In the embodiment of the present disclosure, the predetermined cutoff symbol may include punctuation marks, such as periods, commas, semicolons, exclamation marks, ellipses, and the like. In one example, a period often indicates the end of a word and the end of a semantic term, and therefore, the text between two adjacent periods above and below the position of the classified keyword may be determined as the sub-text. In another example, the preset cutoff symbol may further include a computer character, such as a "line feed symbol" or a "carriage return symbol", and the text between two carriage return symbols adjacent to each other above and below the position of the confidential keyword may be determined as the sub-text. In another example, different endcaps may be used, such as text between the position of the confidential keyword and the last period and text between the position of the confidential keyword and the next ellipsis as the sub-text.

In a possible implementation manner, in step S102, the dependency relationship between the confidential keywords is determined according to the sub-text. The method comprises the following steps:

step S601, inputting the child text into a dependency parsing model, and outputting a dependency relationship between two entity words in the child text through the dependency parsing model.

In the embodiment of the disclosure, the dependency parsing includes automatically deducing the syntactic structure of a sentence according to a given syntactic structure, analyzing entity words contained in the sentence, and analyzing dependency relationships among the entity words. The dependency relationship between the entity words in the dependency syntax forms a dependency pair, wherein one is a core word and is also called a dominant word, and the other is called a modifier word and is also called a dependent word. The dependency relationship is represented by a directed arc, called dependency arc, the starting point of the arc is the dominant word (core word) and the end point of the arc is the dominant word. In one example, a syntax tree may be generated in a manner that combines Probabilistic Context Free Grammar (PCFG) with dependent grammar.

In the embodiment of the present disclosure, the dependency relationship may include: major-minor relationship (SBV), for example: i send her bouquet, "I" is the subject, "send" is the predicate; core relationship (HED), which refers to the core of an entire sentence; moving object relationship (VOB), for example: i send a bunch of flowers, "send" is a verb, and "flower" is a direct object; front Object (FOB), for example: what book he reads, the object "book" precedes the verb "read"; centering relationships (ATT), for example: red apples; the dependency relationship may also include adverb relationship, co-ordinate relationship, etc.
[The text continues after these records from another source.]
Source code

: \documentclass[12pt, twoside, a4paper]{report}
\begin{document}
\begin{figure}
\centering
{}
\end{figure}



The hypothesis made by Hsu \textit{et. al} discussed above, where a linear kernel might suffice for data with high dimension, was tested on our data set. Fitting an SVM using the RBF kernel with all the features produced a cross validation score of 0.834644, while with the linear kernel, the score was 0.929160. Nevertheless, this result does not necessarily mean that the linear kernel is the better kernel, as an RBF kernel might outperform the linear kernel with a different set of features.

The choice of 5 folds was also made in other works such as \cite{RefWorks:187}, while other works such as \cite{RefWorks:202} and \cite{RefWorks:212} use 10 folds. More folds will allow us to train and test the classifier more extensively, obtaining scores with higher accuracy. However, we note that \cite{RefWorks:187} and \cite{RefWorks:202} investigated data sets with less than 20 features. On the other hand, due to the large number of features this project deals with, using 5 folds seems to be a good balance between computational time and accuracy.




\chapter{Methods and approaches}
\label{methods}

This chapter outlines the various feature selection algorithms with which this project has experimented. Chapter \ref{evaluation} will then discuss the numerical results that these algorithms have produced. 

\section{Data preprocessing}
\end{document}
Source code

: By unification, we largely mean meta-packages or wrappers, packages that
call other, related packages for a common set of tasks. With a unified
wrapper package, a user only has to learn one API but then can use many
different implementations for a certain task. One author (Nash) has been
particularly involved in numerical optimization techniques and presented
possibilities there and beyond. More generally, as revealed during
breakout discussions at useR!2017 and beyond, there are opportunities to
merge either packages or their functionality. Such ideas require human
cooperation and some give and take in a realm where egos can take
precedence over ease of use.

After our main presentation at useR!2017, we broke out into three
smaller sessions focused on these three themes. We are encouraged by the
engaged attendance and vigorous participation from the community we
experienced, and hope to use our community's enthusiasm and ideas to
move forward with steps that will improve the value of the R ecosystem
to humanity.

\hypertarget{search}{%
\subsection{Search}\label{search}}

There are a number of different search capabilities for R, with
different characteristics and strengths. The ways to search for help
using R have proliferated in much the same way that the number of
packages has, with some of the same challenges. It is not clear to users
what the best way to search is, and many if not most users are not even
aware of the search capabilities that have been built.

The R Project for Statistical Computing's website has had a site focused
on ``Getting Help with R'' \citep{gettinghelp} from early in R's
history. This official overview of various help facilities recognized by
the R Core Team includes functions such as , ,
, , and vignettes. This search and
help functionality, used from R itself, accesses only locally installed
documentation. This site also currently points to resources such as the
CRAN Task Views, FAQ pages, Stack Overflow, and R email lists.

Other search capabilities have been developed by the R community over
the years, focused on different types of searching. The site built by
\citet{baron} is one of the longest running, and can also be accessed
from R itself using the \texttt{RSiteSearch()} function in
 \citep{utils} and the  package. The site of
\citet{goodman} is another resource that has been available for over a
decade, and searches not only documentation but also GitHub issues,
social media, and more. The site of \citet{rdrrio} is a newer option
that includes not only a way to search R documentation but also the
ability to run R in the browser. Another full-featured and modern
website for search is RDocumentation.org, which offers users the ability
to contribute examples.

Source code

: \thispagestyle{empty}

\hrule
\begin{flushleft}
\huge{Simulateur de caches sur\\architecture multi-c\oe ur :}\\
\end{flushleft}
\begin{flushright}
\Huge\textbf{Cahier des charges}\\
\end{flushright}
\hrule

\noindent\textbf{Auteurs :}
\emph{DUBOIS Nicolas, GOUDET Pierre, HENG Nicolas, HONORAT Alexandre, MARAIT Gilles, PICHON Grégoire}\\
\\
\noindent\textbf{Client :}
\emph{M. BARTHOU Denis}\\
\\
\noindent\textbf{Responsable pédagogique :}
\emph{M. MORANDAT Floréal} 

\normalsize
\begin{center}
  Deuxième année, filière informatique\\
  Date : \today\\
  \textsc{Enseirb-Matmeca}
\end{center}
The method and the device extract the dependency relationship among the entity words in the dependency syntax model sub-text, and can eliminate ambiguity among different grammars or phrase structures.

In one possible implementation manner, in step S103, the dependency relationship is matched with a dependency relationship of a secret-related keyword in a preset secret-related information rule base containing dependency relationships among a plurality of secret-related keywords, where a condition that matching succeeds is set to be at least one of the following manners:

In the embodiment of the present disclosure, the matching the dependency relationship with the dependency relationship of the secret-related keywords in the preset secret-related information rule base including the dependency relationship among the plurality of secret-related keywords includes matching the dependency relationship between the secret-related keywords in the sub-text with the dependency relationship between the secret-related keywords in the secret-related information rule base and matching the secret-related keywords in the sub-text with the secret-related keywords in the secret-related information rule base. The words with the same meaning are explained as synonyms in the above embodiments and are not described in detail here. In the embodiment of the present disclosure, in the process of performing keyword matching, the method further includes: and the confidential keywords in the sub-text belong to the category range of the confidential keywords in the confidential information rule base. In one example, for example, the rule relationship between the secret-related keywords stored in the secret-related information rule base includes: dealer-sell-fruit, then if appearing in the sub-text: yesterday afternoon, the apple sold by the grocery store downstairs is 8 pieces of money 1 jin, and since the grocery store belongs to the category range of the dealer and the apple also belongs to the category range of the fruit, the sub-text is determined to be the confidential text.

In a possible implementation manner, in step S101, before obtaining a subfile containing the confidential keywords and the context information thereof from the text, the subfile is obtained. Further comprising:

step S801, converting the file format of the text into a preset standard format when the file format of the text is a non-standard format.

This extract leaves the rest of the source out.